Single-cell RNA and TCR sequencing. Mice were transplanted and treated with Fc-live αTIGIT and lenalidomide as described above. BM was harvested 4 weeks after SCT and CD8⁺ T cells were sort purified (>98% purity) from 5 mice pooled per group. Samples were captured with a 10× Genomics Chromium Controller and libraries were generated using the 10× Genomics Chromium Next GEM Single Cell 5′ v2 (Dual Index) kit according to the manufacturer’s instructions. All libraries were sequenced, with a target of 20,000 reads per cell for gene expression and 5,000 reads per cell for TCR libraries, on a NextSeq 2000 in 1 run (Illumina P3 kit). Illumina BCL files were demultiplexed and processed using cellranger (https://support.10xgenomics.com/single-cell-gene-expression/software/downloads/latest). To achieve similar read depth of gene expression libraries across samples, the cellranger aggregate function was used to downsample reads, yielding an expression matrix of gene counts per cell. Cells meeting the following thresholds were kept for downstream analysis: unique molecular indices per cell greater than 2,500 and less than 25,000, percentage mitochondrial RNA less than 15%, and cells that exhibited expression of Cd3e/g and Cd8a genes. Dimensionality reduction on this matrix was performed using Monocle3 (53–55) with standard parameters using the top 2,000 variable features. Cell subsets were identified by Leiden clustering (resolution 2 × 10^–4) and using FindAllMarkers() (56–58). For TCR libraries, the cellranger vdj function was used to reconstruct single-cell TCR sequences. TCR data were analyzed using scRepertoire (59). The TCR clonality for each gene expression cluster was evaluated using Simpson’s Clonality Index, which ranges from 0 (all clonotypes of size 1) to 1 (a single expanded clonotype).

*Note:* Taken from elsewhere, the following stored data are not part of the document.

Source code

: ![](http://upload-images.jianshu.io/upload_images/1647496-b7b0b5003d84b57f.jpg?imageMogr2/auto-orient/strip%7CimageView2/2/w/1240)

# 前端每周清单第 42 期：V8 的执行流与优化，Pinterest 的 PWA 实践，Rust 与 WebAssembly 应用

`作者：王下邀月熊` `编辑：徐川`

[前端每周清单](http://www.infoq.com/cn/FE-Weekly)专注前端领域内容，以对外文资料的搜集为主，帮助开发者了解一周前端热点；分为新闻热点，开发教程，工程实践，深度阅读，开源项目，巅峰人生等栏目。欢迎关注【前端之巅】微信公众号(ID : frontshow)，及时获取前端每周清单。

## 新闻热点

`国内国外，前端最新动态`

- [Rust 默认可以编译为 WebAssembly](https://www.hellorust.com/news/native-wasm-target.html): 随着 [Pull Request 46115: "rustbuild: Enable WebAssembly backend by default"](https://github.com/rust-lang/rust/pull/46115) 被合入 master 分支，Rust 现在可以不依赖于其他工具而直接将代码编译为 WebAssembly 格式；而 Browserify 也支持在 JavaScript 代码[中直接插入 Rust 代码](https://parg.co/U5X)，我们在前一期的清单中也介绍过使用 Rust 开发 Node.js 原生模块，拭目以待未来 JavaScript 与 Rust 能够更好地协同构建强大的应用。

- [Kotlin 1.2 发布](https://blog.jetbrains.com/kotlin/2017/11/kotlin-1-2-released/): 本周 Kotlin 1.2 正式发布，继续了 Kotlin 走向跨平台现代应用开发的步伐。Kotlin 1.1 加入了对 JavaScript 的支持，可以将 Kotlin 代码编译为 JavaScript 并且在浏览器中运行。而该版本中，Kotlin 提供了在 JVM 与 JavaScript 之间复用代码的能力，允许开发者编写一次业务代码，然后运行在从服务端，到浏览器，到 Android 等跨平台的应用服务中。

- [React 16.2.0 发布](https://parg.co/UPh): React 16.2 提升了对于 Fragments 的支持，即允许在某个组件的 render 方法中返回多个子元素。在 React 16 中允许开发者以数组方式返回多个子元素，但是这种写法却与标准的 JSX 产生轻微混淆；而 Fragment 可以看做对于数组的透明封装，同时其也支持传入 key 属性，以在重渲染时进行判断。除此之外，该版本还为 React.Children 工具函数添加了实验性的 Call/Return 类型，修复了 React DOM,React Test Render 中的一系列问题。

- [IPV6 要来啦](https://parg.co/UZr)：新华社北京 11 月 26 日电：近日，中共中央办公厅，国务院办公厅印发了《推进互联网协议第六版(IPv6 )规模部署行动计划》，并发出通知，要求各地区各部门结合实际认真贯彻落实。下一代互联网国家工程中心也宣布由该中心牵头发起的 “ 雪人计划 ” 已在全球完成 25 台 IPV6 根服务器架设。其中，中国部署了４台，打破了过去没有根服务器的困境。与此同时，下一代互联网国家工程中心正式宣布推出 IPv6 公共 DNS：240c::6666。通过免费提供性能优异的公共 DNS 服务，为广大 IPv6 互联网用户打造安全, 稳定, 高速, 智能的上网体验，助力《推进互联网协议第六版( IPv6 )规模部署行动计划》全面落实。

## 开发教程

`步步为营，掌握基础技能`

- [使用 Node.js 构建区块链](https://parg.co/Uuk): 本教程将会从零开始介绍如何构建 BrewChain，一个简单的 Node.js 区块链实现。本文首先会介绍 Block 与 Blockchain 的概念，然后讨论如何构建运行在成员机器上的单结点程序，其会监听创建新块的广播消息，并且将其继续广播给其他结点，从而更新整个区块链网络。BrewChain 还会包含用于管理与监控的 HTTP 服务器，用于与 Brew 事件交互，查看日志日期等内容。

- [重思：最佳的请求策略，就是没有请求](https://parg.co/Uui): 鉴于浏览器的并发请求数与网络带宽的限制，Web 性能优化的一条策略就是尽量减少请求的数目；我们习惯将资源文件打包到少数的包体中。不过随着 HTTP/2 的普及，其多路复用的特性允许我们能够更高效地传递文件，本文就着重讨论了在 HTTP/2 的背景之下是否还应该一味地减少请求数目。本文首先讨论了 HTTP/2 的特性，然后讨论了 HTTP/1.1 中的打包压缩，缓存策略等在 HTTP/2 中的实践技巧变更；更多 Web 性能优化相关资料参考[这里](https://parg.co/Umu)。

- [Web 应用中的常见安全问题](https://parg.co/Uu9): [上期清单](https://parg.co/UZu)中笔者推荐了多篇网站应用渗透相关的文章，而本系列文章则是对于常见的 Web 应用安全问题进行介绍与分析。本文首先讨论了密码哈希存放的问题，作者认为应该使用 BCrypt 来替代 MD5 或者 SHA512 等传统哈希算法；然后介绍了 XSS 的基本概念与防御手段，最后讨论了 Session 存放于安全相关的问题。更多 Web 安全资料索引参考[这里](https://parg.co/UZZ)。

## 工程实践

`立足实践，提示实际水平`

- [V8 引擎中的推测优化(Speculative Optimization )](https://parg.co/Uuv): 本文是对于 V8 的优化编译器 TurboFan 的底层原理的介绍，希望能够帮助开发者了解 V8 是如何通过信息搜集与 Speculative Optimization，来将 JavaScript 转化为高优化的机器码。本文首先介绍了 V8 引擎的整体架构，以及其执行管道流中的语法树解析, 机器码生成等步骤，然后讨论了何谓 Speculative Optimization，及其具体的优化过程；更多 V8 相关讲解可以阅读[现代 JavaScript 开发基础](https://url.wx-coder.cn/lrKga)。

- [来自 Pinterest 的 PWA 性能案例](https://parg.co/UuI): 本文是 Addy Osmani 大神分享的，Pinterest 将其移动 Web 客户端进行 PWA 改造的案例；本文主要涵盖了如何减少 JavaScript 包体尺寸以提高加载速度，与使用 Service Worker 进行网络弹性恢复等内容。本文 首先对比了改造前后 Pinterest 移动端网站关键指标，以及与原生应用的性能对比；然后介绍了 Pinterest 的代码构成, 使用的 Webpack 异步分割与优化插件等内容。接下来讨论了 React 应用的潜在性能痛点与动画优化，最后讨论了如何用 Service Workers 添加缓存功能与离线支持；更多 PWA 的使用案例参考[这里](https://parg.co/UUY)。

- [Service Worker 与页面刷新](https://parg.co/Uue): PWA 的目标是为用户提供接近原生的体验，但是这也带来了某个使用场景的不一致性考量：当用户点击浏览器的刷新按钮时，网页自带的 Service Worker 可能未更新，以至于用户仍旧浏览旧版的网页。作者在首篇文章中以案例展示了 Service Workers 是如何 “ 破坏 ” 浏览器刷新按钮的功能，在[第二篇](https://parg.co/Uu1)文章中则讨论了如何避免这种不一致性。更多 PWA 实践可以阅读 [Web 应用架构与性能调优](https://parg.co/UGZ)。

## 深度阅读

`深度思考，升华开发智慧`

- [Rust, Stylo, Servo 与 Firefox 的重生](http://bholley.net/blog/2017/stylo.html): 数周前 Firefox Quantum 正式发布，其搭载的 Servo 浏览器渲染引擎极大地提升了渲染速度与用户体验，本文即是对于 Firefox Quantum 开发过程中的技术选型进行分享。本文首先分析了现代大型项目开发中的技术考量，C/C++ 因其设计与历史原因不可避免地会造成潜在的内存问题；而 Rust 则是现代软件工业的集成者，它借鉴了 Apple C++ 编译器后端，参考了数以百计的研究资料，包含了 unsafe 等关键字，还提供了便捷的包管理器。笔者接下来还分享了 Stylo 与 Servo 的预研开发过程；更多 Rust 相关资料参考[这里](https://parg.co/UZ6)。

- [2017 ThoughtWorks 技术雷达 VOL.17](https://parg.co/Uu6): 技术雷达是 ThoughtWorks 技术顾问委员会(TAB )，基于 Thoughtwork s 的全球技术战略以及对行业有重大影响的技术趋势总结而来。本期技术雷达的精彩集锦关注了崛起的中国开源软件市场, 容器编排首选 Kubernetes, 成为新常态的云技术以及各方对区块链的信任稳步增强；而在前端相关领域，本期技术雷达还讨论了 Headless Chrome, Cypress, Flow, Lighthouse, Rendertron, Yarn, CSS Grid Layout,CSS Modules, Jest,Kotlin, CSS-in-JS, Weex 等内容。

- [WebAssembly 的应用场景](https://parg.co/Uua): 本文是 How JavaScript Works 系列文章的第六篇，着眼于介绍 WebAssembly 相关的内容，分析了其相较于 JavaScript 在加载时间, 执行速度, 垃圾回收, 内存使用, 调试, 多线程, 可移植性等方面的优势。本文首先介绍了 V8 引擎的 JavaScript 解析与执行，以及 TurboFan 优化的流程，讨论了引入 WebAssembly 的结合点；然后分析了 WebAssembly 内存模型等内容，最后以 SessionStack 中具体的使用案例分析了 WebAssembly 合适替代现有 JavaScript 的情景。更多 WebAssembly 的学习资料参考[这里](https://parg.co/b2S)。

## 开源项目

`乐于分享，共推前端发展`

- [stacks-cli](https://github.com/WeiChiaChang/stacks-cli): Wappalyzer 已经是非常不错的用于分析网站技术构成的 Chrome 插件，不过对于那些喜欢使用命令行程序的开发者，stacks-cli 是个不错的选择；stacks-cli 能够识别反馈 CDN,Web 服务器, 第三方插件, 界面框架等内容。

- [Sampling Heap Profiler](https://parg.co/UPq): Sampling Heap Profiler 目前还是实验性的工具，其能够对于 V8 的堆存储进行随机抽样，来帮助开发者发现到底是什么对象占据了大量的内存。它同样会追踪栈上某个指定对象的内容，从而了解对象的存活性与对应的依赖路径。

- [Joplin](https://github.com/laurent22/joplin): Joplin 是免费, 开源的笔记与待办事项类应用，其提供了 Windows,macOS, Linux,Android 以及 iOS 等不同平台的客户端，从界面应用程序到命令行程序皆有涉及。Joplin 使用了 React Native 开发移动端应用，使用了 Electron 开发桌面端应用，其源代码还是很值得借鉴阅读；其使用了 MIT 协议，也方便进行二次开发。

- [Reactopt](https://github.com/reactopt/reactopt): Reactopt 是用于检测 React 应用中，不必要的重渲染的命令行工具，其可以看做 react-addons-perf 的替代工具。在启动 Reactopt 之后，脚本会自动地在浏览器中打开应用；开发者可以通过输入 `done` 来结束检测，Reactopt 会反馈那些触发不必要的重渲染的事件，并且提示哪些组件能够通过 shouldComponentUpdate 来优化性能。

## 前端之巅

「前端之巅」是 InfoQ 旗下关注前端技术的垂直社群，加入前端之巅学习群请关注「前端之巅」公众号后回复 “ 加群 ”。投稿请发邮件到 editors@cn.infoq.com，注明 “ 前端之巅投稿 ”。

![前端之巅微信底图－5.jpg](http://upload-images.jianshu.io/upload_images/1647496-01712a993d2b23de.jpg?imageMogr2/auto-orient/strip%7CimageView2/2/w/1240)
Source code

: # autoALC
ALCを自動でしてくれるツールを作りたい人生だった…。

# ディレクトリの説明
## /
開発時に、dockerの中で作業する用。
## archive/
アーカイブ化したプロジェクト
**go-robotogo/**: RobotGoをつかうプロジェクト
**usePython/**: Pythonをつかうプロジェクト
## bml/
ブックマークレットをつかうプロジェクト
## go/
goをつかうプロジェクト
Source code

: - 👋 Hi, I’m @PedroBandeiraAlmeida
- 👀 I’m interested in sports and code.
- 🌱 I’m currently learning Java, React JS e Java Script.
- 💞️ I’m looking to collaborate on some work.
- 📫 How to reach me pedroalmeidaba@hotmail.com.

Statistics. Data presented as mean ± SEM and a P value of less than 0.05 was considered significant. Survival curves were generated using Kaplan-Meier estimates and treatment groups were compared by log-rank (Mantel-Cox) test; the Benjamini-Hochberg procedure was performed to correct for multiple comparisons. Statistical tests are described in the figure legends and M-bands were modeled as previously described (1, 2).

Data availability. The RNA sequencing data generated in this study have been deposited in the NCBI Gene Expression Omnibus database (GEO GSE220195) and all code used for bioinformatic analyses is available at https://github.com/furlan-lab/tigit_inhibition

Study approval. The use of human samples for research was approved by the Fred Hutchinson Cancer Research Center IRB and all human participants provided written informed consent. In the Brisbane samples, ethics approval was obtained from the Human Research Ethics committees of QIMR Berghofer and The Royal Brisbane and Womens’ Hospital, with written informed consent obtained from all participants. All animal procedures were performed in accordance with protocols approved by Fred Hutchinson Cancer Research Center IACUC.